Q-SQL
How to read table meta
what each column does:
- c: column name
- t: column type
- f: foreign keys
- a: attributes - modifiers for performance characters. see details here
c | t f a
-----------------
date | d
month | m
vendor | s
time | p s
fby
Use
fby when you find yourself trying to apply a filter to the aggregated column of a table
produced by
select...by...
The basic syntax is:
(aggregation;data) fby group
where
aggregation is the aggregation function you want to apply,
data is the column
you want to filter, and
group is the column you want to group by.
Example
Say you have this intermediate table, and you want to select from the original table
jan09 based on
type of vendor, but only records with
duration greater than
avgDuration, which is
simply the average of
duration.
q) res: select avgDuration: avg duration by vendor from jan09
q) res
vendor | avgDuration
----------------------
CMT | 6.480017e+11
DDS | 7.600017e+11
VTS | 7.290017e+11
Without
fby, you need to do it like this:
First generate this intermediate table, then join
jan09 with this intermediate table.
select from jan09 lj res where duration > avgDuration
But with
fby, you can do it like this:
select from jan09 where duration > (avg,duration) fby vendor
More on how to use fby
Keep in mind that
fby is used as a filter (a where clause) on the aggregated column of a table, so
the three signs are 1. a filter, 2. an aggregated value, and 3. a value to group on.

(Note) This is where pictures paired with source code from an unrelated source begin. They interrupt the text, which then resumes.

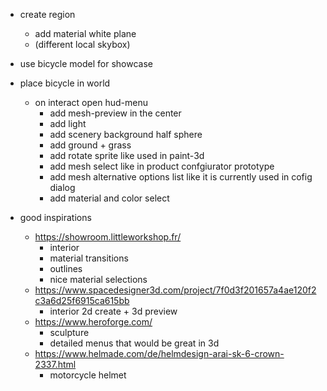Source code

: * create region 
    * add material white plane
    * (different local skybox)

* use bicycle model for showcase
* place bicycle in world 
    * on interact open hud-menu
        * add mesh-preview in the center
        * add light
        * add scenery background half sphere
        * add ground + grass
        * add rotate sprite like used in paint-3d
        * add mesh select like in product confgiurator prototype
        * add mesh alternative options list like it is currently used in cofig dialog
        * add material and color select
        
        
* good inspirations
    * https://showroom.littleworkshop.fr/    
        * interior
        * material transitions
        * outlines
        * nice material selections
    * https://www.spacedesigner3d.com/project/7f0d3f201657a4ae120f2c3a6d25f6915ca615bb
        * interior 2d create + 3d preview    
    * https://www.heroforge.com/ 
        * sculpture
        * detailed menus that would be great in 3d
    * https://www.helmade.com/de/helmdesign-arai-sk-6-crown-2337.html
        * motorcycle helmet 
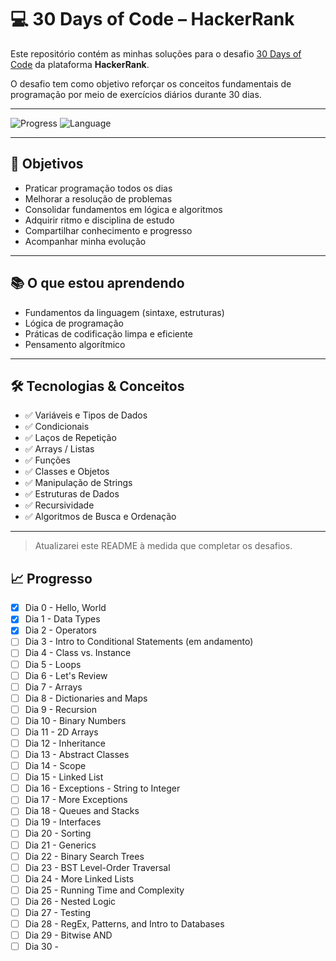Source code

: # 💻 30 Days of Code – HackerRank

Este repositório contém as minhas soluções para o desafio [30 Days of Code](https://www.hackerrank.com/domains/tutorials/30-days-of-code) da plataforma **HackerRank**.

O desafio tem como objetivo reforçar os conceitos fundamentais de programação por meio de exercícios diários durante 30 dias.

---

![Progress](https://img.shields.io/badge/Progress-3%2F30-blue)
![Language](https://img.shields.io/badge/Language-Java-orange)

---

## 🚀 Objetivos

- Praticar programação todos os dias
- Melhorar a resolução de problemas
- Consolidar fundamentos em lógica e algoritmos
- Adquirir ritmo e disciplina de estudo
- Compartilhar conhecimento e progresso
- Acompanhar minha evolução



---

## 📚 O que estou aprendendo

- Fundamentos da linguagem (sintaxe, estruturas)  
- Lógica de programação  
- Práticas de codificação limpa e eficiente  
- Pensamento algorítmico  

---

## 🛠 Tecnologias & Conceitos

- ✅ Variáveis e Tipos de Dados  
- ✅ Condicionais  
- ✅ Laços de Repetição  
- ✅ Arrays / Listas  
- ✅ Funções  
- ✅ Classes e Objetos  
- ✅ Manipulação de Strings  
- ✅ Estruturas de Dados  
- ✅ Recursividade  
- ✅ Algoritmos de Busca e Ordenação  

---

> Atualizarei este README à medida que completar os desafios.


## 📈 Progresso

- [x] Dia 0 - Hello, World  
- [x] Dia 1 - Data Types  
- [x] Dia 2 - Operators  
- [ ] Dia 3 - Intro to Conditional Statements (em andamento)  
- [ ] Dia 4 - Class vs. Instance  
- [ ] Dia 5 - Loops  
- [ ] Dia 6 - Let's Review  
- [ ] Dia 7 - Arrays  
- [ ] Dia 8 - Dictionaries and Maps  
- [ ] Dia 9 - Recursion  
- [ ] Dia 10 - Binary Numbers  
- [ ] Dia 11 - 2D Arrays  
- [ ] Dia 12 - Inheritance  
- [ ] Dia 13 - Abstract Classes  
- [ ] Dia 14 - Scope  
- [ ] Dia 15 - Linked List  
- [ ] Dia 16 - Exceptions - String to Integer  
- [ ] Dia 17 - More Exceptions  
- [ ] Dia 18 - Queues and Stacks  
- [ ] Dia 19 - Interfaces  
- [ ] Dia 20 - Sorting  
- [ ] Dia 21 - Generics  
- [ ] Dia 22 - Binary Search Trees  
- [ ] Dia 23 - BST Level-Order Traversal  
- [ ] Dia 24 - More Linked Lists  
- [ ] Dia 25 - Running Time and Complexity  
- [ ] Dia 26 - Nested Logic  
- [ ] Dia 27 - Testing  
- [ ] Dia 28 - RegEx, Patterns, and Intro to Databases  
- [ ] Dia 29 - Bitwise AND  
- [ ] Dia 30 -  
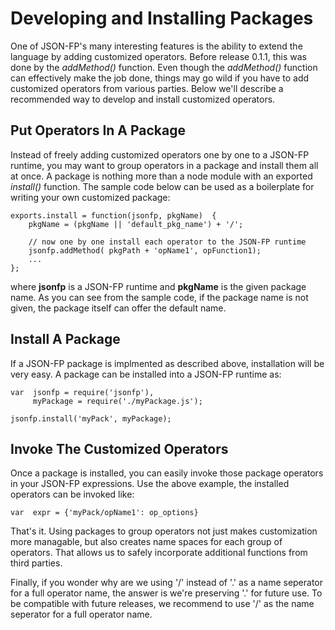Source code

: Developing and Installing Packages
==================================

One of JSON-FP's many interesting features is the ability to extend the language by adding customized operators. Before release 0.1.1, this was done by the _addMethod()_ function. Even though the _addMethod()_ function can effectively make the job done, things may go wild if you have to add customized operators from various parties. Below we'll describe a recommended way to develop and install customized operators.

## Put Operators In A Package
Instead of freely adding customized operators one by one to a JSON-FP runtime, you may want to group operators in a package and install them all at once. A package is nothing more than a node module with an exported _install()_ function. The sample code below can be used as a boilerplate for writing your own customized package:

    exports.install = function(jsonfp, pkgName)  {
        pkgName = (pkgName || 'default_pkg_name') + '/';

        // now one by one install each operator to the JSON-FP runtime
        jsonfp.addMethod( pkgPath + 'opName1', opFunction1);
        ...
    };

where **jsonfp** is a JSON-FP runtime and **pkgName** is the given package name. As you can see from the sample code, if the package name is not given, the package itself can offer the default name.

## Install A Package
If a JSON-FP package is implmented as described above, installation will be very easy. A package can be installed into a JSON-FP runtime as:

    var  jsonfp = require('jsonfp'),
         myPackage = require('./myPackage.js');

    jsonfp.install('myPack', myPackage);


## Invoke The Customized Operators
Once a package is installed, you can easily invoke those package operators in your JSON-FP expressions. Use the above example, the installed operators can be invoked like:

    var  expr = {'myPack/opName1': op_options}

That's it. Using packages to group operators not just makes customization more managable, but also creates name spaces for each group of operators. That allows us to safely incorporate additional functions from third parties.

Finally, if you wonder why are we using '/' instead of '.' as a name seperator for a full operator name, the answer is we're preserving '.' for future use. To be compatible with future releases, we recommend to use '/' as the name seperator for a full operator name.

Here are more examples:
-
Which vendor has the largest number of trips when only considering trips shorter than the
average duration of each vendor?
Where to use fby: "when only considering trips shorter than the
average duration of each vendor?"
Constructed fby: (avg; duration) fby vendor
-
Which payment type produces the highest average tip when only trups with a fare larger than the average
for each vendor is considered?
Where to use fby: "when only trups with a fare larger than the average
for each vendor is considered?"
Constructed fby: (avg; fare) fby vendor
xbar
This, together with
by, is used to group time/numeric values in to buckets.
For example, for each severn day, find the min temperature and the max temperature.
select min mintemp, max maxtemp by 7 xbar date from weather
Functional form
Functional q-sql
For functional queries, the general form is
queryFunc[table; whereClause; byClause; returnClause]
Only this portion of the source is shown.